Something as simple as a candy can transport us through time and space, summoning memories once thought lost. Confronted with a setting, a smell or a situation, we may suddenly feel quite close to a time long ago. I see this at Carroll when longtime alumni visit campus. The old rooms of Voorhees, the trees on Main Lawn or the sound of bagpipes all may bring to mind classmates and friends, personal adventures and milestone moments. These memories loop the past and present together. We see our lives from a different vantage point, as if standing at an overlook, regarding the view.

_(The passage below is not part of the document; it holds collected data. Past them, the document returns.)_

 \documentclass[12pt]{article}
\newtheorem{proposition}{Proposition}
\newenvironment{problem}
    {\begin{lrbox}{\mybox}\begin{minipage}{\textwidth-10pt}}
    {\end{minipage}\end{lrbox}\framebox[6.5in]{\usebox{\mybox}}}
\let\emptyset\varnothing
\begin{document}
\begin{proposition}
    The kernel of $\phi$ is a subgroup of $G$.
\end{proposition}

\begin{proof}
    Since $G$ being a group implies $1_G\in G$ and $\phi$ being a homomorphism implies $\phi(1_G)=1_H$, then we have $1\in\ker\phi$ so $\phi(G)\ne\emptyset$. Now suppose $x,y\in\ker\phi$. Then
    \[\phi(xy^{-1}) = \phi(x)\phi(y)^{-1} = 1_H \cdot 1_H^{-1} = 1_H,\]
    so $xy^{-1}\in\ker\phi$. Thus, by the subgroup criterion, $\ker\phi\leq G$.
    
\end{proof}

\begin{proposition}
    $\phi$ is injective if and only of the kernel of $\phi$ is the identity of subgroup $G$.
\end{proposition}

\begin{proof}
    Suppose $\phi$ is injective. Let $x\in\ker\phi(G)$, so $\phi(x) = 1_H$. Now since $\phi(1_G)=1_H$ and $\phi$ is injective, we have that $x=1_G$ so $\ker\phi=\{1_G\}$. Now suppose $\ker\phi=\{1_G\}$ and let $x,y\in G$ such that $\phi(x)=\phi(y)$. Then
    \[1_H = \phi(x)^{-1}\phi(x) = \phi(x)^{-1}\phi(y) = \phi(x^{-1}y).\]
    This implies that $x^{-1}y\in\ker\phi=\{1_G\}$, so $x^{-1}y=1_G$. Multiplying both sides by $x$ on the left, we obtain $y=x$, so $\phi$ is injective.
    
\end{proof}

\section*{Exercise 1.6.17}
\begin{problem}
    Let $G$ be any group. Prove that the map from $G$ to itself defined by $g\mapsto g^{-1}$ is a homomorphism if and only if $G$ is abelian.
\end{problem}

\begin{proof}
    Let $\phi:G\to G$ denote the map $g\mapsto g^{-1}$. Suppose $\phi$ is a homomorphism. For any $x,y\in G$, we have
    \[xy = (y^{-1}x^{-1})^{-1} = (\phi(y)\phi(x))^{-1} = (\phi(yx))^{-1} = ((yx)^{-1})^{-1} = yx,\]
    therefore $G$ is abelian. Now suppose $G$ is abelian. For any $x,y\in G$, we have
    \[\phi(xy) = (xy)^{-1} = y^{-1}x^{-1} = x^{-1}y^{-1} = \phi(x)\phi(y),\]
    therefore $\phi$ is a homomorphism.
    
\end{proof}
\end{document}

Memories make up who we are. Even memories nearly forgotten leave their imprint on our brains, their resonance in our hearts. Communities and organizations are shaped by memories too. Our shared history leads to our present, and those who have lived through significant portions of that history bear a very particular kind of wisdom. They are our memory, the caretakers of our collective story.
Carroll University recently lost one such caretaker, P.E. McAllister '40. His journey with Carroll spanned decades. He knew Carroll as a student, an alumnus, a trustee, a friend, and, at times, even a critic. He passed on his memories in board meetings and stories and in letters written on an old typewriter. I received one such letter about our Presbyterian heritage when I arrived at Carroll a few years ago. From his vantage point, P.E. could see things from a view that few could, and from the overlook, he understood the bones of our institutions with a particular clarity. As our memory, P.E. could see how the last 80 years of our story wove together, and from that place of wisdom, he helped to steward our mission and identity.
Let us give thanks for memories: for the memories that shape who we are as individuals and as a community. Let us give thanks for P.E. McAllister and the many who have shepherded Carroll’s story through the years. Such precious memories—and those who have carried them—will never be forgotten.